Task statement: The records are to be restated in their entirety, word for word.

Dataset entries
##########

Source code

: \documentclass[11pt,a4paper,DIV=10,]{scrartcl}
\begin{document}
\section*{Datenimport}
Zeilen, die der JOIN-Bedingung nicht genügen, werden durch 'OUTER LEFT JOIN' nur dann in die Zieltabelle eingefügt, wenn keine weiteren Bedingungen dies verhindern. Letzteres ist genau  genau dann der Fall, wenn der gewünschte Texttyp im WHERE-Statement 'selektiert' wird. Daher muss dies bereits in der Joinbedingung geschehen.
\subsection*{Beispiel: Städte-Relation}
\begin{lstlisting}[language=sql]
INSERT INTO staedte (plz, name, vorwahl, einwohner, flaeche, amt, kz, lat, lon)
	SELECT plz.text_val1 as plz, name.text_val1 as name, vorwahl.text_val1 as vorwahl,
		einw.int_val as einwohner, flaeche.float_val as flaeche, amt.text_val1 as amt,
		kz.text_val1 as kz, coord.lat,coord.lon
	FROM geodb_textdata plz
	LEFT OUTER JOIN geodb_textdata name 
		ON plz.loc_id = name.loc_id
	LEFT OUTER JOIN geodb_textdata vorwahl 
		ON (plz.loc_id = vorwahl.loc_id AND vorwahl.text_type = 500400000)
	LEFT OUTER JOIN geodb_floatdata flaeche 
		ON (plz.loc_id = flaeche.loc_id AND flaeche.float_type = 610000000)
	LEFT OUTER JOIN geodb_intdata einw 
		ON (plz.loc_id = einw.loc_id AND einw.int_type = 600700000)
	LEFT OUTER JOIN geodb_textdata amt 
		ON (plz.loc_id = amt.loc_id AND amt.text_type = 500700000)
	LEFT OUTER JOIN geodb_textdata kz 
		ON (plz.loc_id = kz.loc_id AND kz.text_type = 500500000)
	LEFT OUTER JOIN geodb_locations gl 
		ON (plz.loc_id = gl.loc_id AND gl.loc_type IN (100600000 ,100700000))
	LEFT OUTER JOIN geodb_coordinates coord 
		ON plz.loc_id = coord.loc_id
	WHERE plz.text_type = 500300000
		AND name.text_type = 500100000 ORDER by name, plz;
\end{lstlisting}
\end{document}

##########

Exercise solution:
Source code

: \documentclass[11pt,a4paper,DIV=10,]{scrartcl}
\begin{document}
\section*{Datenimport}
Zeilen, die der JOIN-Bedingung nicht genügen, werden durch 'OUTER LEFT JOIN' nur dann in die Zieltabelle eingefügt, wenn keine weiteren Bedingungen dies verhindern. Letzteres ist genau  genau dann der Fall, wenn der gewünschte Texttyp im WHERE-Statement 'selektiert' wird. Daher muss dies bereits in der Joinbedingung geschehen.
\subsection*{Beispiel: Städte-Relation}
\begin{lstlisting}[language=sql]
INSERT INTO staedte (plz, name, vorwahl, einwohner, flaeche, amt, kz, lat, lon)
	SELECT plz.text_val1 as plz, name.text_val1 as name, vorwahl.text_val1 as vorwahl,
		einw.int_val as einwohner, flaeche.float_val as flaeche, amt.text_val1 as amt,
		kz.text_val1 as kz, coord.lat,coord.lon
	FROM geodb_textdata plz
	LEFT OUTER JOIN geodb_textdata name 
		ON plz.loc_id = name.loc_id
	LEFT OUTER JOIN geodb_textdata vorwahl 
		ON (plz.loc_id = vorwahl.loc_id AND vorwahl.text_type = 500400000)
	LEFT OUTER JOIN geodb_floatdata flaeche 
		ON (plz.loc_id = flaeche.loc_id AND flaeche.float_type = 610000000)
	LEFT OUTER JOIN geodb_intdata einw 
		ON (plz.loc_id = einw.loc_id AND einw.int_type = 600700000)
	LEFT OUTER JOIN geodb_textdata amt 
		ON (plz.loc_id = amt.loc_id AND amt.text_type = 500700000)
	LEFT OUTER JOIN geodb_textdata kz 
		ON (plz.loc_id = kz.loc_id AND kz.text_type = 500500000)
	LEFT OUTER JOIN geodb_locations gl 
		ON (plz.loc_id = gl.loc_id AND gl.loc_type IN (100600000 ,100700000))
	LEFT OUTER JOIN geodb_coordinates coord 
		ON plz.loc_id = coord.loc_id
	WHERE plz.text_type = 500300000
		AND name.text_type = 500100000 ORDER by name, plz;
\end{lstlisting}
\end{document}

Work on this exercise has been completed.